SUPPLIED RECORDS Start Marker

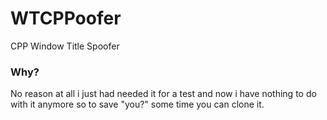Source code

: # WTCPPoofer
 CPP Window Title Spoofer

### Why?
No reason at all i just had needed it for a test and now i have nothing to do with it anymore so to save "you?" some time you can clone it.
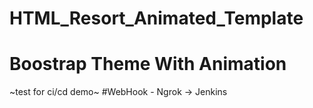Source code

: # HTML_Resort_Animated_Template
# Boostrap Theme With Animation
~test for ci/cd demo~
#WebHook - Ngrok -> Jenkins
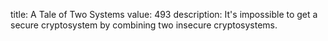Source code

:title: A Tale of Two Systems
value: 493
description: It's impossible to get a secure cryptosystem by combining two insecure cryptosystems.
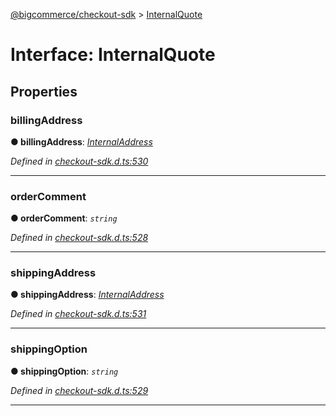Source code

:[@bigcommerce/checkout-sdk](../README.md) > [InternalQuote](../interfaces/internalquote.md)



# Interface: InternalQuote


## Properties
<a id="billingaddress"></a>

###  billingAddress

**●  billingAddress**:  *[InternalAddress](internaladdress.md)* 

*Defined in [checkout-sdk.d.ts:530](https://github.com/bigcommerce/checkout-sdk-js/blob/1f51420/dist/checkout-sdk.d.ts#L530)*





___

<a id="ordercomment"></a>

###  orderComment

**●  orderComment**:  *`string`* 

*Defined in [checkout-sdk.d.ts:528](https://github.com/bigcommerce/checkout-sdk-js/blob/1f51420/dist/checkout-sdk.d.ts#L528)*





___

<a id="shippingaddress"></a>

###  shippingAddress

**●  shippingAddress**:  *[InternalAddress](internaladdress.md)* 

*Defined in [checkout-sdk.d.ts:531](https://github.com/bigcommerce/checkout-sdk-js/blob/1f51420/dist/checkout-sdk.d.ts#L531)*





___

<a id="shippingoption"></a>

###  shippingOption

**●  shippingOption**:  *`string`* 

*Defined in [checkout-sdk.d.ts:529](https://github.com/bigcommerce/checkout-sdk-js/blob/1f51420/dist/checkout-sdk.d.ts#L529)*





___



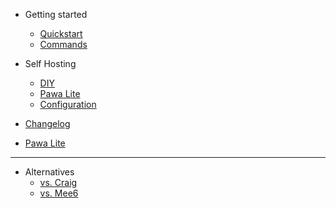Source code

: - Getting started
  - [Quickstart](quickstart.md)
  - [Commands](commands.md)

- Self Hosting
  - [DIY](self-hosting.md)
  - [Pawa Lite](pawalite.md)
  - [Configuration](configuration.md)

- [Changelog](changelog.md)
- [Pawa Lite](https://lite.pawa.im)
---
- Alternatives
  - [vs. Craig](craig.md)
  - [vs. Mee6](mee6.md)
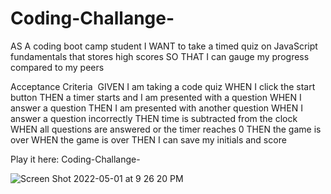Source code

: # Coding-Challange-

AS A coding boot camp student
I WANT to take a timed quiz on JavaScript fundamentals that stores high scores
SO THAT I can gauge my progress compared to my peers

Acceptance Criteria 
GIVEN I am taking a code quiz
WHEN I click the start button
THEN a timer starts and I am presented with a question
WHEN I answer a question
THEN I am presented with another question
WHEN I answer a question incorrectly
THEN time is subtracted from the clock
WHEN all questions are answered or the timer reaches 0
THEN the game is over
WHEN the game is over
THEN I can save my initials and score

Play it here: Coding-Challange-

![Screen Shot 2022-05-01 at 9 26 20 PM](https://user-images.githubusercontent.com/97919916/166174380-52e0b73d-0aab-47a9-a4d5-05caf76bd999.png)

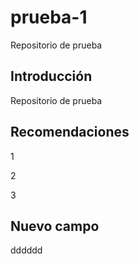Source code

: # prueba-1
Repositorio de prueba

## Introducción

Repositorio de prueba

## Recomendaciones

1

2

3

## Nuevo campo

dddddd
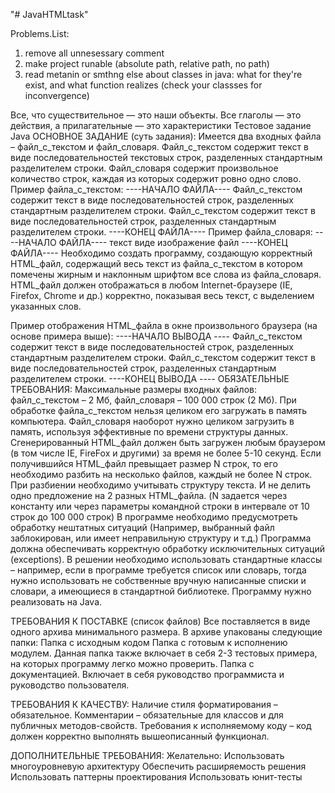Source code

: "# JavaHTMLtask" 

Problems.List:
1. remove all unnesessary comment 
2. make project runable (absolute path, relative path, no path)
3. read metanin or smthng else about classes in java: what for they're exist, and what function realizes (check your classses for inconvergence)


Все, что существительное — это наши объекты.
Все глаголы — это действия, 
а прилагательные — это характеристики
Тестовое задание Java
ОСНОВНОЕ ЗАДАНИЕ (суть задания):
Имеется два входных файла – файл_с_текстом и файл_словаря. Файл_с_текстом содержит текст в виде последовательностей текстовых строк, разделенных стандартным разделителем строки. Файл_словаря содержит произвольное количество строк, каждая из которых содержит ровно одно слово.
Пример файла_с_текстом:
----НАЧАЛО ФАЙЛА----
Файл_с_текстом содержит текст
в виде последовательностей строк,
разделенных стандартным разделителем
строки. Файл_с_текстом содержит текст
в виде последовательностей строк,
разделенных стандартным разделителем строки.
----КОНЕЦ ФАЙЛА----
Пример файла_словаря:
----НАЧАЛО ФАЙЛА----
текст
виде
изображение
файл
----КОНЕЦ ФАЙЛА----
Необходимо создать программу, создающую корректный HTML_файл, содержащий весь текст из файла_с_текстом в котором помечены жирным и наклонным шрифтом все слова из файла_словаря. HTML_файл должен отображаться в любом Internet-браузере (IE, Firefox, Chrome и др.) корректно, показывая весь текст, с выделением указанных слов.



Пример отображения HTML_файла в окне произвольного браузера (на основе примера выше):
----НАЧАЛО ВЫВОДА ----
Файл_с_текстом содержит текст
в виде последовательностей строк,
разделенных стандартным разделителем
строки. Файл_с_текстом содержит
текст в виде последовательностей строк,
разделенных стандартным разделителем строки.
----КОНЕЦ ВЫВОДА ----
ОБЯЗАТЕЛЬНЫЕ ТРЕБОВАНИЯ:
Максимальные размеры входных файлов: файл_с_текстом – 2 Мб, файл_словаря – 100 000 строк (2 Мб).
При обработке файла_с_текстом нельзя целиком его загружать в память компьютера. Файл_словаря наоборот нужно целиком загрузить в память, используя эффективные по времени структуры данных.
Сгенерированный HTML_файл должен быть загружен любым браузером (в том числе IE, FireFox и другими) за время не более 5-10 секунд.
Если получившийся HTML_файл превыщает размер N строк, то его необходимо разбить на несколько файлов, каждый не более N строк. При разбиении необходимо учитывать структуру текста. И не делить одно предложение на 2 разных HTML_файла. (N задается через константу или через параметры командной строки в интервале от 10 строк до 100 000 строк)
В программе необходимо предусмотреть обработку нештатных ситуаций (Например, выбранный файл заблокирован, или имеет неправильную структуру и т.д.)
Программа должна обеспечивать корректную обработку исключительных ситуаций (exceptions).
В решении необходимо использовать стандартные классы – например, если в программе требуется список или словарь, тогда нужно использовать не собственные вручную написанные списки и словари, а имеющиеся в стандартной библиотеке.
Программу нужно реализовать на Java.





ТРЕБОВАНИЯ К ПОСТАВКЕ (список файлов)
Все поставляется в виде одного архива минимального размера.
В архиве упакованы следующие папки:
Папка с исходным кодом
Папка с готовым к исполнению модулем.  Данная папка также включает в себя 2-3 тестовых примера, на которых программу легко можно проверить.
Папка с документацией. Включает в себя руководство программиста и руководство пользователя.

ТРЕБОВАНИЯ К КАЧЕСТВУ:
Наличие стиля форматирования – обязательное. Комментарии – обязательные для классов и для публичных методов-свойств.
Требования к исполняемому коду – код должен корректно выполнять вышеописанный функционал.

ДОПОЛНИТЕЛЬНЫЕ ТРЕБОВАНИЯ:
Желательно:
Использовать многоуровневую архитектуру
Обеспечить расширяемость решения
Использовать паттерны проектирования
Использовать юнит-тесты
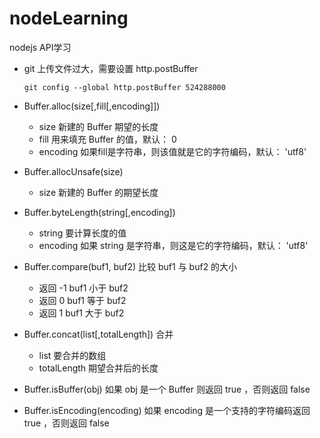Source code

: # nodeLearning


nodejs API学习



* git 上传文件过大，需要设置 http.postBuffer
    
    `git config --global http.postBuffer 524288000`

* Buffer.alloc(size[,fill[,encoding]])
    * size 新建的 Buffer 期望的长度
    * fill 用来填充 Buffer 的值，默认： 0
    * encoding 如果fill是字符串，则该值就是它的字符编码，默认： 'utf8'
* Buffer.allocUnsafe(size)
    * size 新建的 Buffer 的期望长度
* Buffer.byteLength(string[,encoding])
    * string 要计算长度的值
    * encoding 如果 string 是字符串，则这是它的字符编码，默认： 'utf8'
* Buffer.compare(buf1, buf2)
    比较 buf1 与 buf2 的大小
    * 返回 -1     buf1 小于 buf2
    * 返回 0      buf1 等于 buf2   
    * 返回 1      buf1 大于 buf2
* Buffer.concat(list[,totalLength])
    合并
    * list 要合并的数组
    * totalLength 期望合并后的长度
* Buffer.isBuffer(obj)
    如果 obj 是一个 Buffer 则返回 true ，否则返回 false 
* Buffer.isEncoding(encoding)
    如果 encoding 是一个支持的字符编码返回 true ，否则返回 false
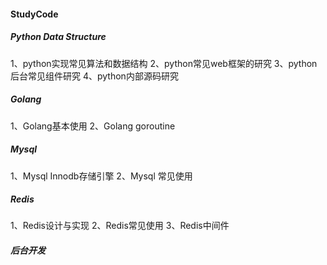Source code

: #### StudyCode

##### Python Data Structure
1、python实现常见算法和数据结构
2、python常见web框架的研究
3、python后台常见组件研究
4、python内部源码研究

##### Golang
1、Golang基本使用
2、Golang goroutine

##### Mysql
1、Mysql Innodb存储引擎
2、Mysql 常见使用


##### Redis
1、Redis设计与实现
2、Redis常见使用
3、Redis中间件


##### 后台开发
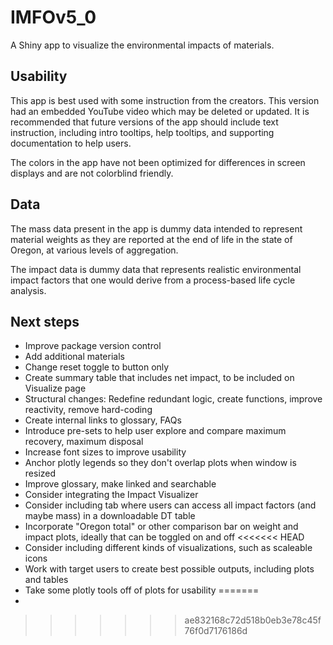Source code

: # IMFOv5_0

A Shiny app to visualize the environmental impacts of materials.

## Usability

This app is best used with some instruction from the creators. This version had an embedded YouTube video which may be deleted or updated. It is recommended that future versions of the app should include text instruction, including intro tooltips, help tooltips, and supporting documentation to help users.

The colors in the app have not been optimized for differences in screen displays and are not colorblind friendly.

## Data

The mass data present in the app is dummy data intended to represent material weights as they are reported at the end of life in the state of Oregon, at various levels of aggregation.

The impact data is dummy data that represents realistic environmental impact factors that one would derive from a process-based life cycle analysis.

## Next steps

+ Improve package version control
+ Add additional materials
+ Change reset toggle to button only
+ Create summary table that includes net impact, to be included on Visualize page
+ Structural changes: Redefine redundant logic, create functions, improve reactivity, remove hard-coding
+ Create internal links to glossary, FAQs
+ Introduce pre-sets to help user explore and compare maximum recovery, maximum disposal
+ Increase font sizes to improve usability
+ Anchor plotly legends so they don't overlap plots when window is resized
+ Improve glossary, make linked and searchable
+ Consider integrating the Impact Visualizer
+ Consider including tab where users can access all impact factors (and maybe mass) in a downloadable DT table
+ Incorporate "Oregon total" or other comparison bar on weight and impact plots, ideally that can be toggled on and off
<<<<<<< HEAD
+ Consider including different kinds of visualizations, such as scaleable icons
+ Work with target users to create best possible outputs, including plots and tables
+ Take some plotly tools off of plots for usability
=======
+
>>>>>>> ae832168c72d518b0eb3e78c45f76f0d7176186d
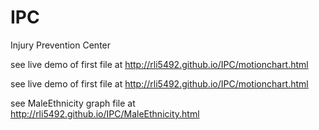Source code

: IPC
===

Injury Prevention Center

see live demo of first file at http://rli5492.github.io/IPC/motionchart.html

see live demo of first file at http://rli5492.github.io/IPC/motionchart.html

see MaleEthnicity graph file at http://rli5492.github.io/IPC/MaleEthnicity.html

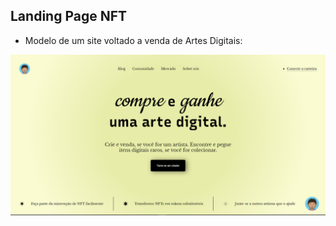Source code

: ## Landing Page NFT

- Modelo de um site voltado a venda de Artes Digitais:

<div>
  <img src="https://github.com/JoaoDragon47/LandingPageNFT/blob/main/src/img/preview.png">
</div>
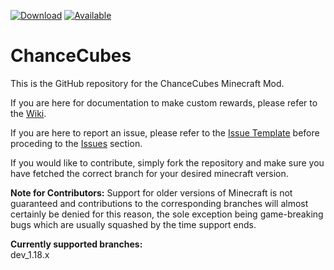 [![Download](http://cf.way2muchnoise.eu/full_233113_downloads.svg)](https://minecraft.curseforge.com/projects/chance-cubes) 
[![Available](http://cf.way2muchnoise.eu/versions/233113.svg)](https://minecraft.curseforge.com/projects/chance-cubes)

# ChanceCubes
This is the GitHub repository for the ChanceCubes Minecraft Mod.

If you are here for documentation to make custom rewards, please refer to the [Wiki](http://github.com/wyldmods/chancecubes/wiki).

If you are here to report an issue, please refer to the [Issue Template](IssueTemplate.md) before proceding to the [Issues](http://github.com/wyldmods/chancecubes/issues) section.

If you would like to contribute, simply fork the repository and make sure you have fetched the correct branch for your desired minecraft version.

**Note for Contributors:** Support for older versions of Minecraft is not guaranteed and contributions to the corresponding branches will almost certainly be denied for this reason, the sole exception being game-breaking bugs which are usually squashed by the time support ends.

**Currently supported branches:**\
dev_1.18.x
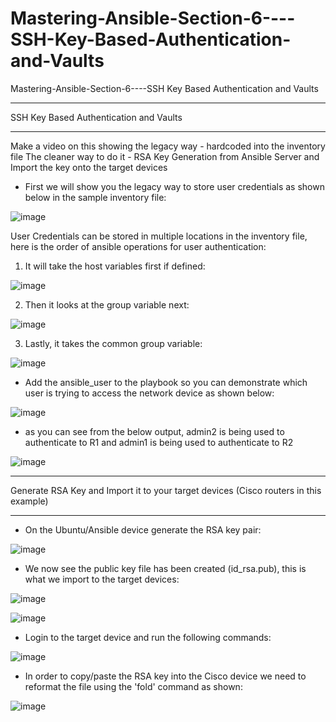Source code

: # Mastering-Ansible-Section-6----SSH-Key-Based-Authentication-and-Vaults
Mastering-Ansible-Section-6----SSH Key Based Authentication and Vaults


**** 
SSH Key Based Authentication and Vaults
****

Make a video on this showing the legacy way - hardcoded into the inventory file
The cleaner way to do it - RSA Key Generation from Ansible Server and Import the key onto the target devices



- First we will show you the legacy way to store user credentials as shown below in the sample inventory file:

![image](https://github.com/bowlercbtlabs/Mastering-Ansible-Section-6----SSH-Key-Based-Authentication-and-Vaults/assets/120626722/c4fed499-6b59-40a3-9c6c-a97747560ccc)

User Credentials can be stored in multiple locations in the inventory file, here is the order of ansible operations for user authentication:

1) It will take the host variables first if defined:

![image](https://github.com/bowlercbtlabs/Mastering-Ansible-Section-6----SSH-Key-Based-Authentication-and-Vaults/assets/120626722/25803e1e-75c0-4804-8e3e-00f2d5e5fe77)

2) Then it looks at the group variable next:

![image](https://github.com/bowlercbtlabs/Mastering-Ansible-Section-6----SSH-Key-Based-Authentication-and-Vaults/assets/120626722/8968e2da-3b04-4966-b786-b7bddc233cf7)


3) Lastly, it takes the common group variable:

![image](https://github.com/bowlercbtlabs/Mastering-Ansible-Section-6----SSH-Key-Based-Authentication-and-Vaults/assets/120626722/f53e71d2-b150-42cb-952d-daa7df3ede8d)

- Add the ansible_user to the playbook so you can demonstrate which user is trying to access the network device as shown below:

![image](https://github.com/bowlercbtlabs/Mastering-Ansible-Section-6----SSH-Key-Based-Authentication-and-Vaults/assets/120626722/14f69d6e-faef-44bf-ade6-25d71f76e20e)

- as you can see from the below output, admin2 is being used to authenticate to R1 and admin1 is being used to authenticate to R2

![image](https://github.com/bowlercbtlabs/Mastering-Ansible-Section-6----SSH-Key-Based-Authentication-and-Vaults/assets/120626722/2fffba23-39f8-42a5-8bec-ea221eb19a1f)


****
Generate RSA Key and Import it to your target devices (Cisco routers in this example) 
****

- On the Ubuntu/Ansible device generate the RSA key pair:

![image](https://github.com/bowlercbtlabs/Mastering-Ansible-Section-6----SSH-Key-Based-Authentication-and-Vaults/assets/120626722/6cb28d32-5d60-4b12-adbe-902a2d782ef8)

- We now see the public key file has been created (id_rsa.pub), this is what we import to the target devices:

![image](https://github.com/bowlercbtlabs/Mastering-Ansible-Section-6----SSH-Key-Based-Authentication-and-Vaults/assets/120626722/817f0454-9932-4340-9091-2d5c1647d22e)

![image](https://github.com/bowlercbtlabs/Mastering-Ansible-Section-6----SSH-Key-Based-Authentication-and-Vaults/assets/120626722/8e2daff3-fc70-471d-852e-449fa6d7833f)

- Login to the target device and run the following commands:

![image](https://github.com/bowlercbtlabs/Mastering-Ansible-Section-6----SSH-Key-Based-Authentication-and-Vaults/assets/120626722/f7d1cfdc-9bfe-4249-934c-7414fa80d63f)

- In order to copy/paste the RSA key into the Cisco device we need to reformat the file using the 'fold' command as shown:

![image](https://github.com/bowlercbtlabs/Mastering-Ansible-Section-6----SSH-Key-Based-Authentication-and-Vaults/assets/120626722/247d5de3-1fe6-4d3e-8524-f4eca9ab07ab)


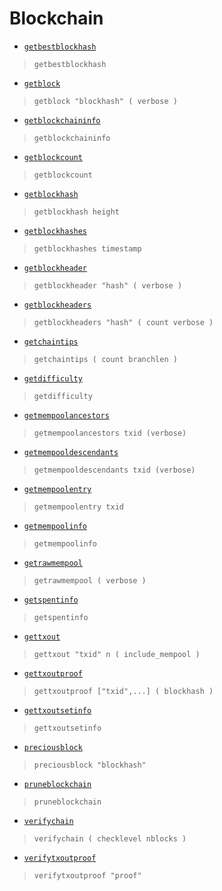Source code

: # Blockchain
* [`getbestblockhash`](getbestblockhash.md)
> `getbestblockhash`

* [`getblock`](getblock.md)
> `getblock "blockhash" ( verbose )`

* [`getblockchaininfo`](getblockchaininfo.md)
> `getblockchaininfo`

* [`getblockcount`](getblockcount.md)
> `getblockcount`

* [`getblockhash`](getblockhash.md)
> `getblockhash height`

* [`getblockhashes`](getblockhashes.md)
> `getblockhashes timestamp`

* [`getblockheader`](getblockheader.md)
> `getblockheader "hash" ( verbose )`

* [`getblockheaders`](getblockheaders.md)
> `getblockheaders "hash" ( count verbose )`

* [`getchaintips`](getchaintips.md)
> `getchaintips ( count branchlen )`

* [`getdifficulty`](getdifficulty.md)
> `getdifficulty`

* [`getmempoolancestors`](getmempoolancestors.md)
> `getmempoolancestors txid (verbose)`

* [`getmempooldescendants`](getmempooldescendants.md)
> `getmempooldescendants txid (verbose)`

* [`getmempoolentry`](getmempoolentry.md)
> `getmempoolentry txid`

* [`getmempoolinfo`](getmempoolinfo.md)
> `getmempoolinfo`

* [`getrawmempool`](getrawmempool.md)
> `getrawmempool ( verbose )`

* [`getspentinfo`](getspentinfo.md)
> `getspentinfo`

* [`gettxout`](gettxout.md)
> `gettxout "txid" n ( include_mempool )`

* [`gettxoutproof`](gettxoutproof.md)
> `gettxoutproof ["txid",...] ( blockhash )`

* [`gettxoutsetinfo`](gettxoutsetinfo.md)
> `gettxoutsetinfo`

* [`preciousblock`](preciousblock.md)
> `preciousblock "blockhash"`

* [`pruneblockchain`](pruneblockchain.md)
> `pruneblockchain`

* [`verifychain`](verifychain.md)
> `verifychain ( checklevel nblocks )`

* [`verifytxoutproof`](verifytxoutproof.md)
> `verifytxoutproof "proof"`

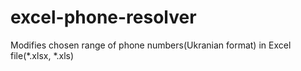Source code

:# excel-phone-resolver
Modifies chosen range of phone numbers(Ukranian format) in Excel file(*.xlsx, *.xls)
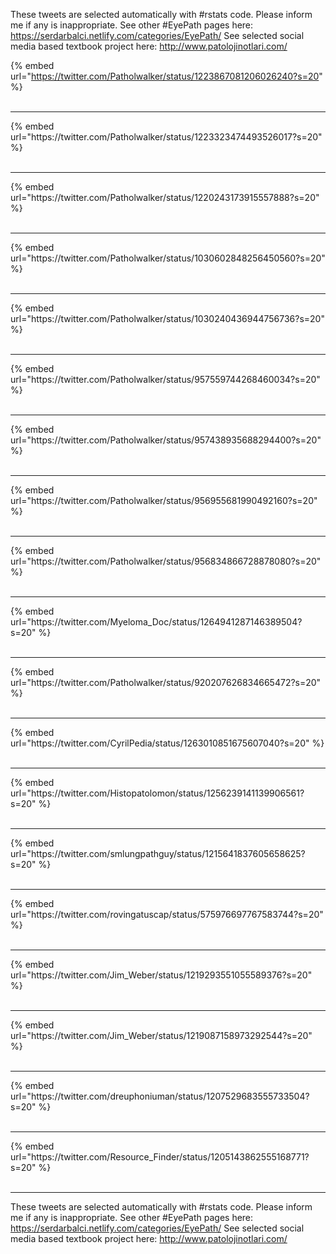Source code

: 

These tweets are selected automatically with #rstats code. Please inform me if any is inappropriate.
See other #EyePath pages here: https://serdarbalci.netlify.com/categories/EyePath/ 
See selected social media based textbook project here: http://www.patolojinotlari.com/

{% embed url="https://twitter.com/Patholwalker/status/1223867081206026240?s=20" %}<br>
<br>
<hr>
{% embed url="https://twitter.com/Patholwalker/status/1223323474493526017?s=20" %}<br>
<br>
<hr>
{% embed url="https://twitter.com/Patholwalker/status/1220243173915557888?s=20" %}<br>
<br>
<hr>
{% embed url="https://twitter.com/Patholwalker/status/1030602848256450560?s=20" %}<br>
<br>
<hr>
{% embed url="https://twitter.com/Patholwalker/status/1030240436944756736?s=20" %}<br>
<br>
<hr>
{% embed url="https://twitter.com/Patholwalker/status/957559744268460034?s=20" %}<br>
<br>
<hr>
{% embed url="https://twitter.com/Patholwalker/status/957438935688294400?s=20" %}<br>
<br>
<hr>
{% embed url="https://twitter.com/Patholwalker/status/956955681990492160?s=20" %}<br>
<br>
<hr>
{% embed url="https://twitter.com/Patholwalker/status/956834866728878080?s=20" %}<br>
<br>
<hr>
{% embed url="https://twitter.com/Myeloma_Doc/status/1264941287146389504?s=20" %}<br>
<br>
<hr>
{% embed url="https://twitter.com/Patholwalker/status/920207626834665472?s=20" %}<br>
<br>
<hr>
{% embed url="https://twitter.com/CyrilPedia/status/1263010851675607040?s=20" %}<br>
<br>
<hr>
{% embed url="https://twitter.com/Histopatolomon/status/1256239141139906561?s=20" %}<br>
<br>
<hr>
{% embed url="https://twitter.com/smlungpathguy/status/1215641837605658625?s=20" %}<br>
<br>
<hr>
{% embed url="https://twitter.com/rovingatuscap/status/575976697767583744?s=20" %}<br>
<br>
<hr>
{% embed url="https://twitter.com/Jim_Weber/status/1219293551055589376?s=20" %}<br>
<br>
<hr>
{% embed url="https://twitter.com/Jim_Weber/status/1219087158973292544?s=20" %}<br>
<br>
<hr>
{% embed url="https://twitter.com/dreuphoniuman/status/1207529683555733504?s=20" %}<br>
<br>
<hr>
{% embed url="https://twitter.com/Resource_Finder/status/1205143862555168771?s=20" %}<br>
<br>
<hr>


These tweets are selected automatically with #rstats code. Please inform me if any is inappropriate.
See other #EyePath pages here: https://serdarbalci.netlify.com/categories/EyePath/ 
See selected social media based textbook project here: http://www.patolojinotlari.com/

SUPPLIED RECORDS End Marker

Looking above, find the stretch of lines that opens with the one holding "- [Configuration](configuration.md)" and closes with the one holding "2. make project". Copy it exactly, pictures excluded.

  - [Configuration](configuration.md)

- [Changelog](changelog.md)
- [Pawa Lite](https://lite.pawa.im)
---
- Alternatives
  - [vs. Craig](craig.md)
  - [vs. Mee6](mee6.md)
Source code

: # Coding-Challange-

AS A coding boot camp student
I WANT to take a timed quiz on JavaScript fundamentals that stores high scores
SO THAT I can gauge my progress compared to my peers

Acceptance Criteria 
GIVEN I am taking a code quiz
WHEN I click the start button
THEN a timer starts and I am presented with a question
WHEN I answer a question
THEN I am presented with another question
WHEN I answer a question incorrectly
THEN time is subtracted from the clock
WHEN all questions are answered or the timer reaches 0
THEN the game is over
WHEN the game is over
THEN I can save my initials and score

Play it here: Coding-Challange-

![Screen Shot 2022-05-01 at 9 26 20 PM](https://user-images.githubusercontent.com/97919916/166174380-52e0b73d-0aab-47a9-a4d5-05caf76bd999.png)

Source code

: # prueba-1
Repositorio de prueba

## Introducción

Repositorio de prueba

## Recomendaciones

1

2

3

## Nuevo campo

dddddd
Source code

: "# JavaHTMLtask" 

Problems.List:
1. remove all unnesessary comment 
2. make project runable (absolute path, relative path, no path)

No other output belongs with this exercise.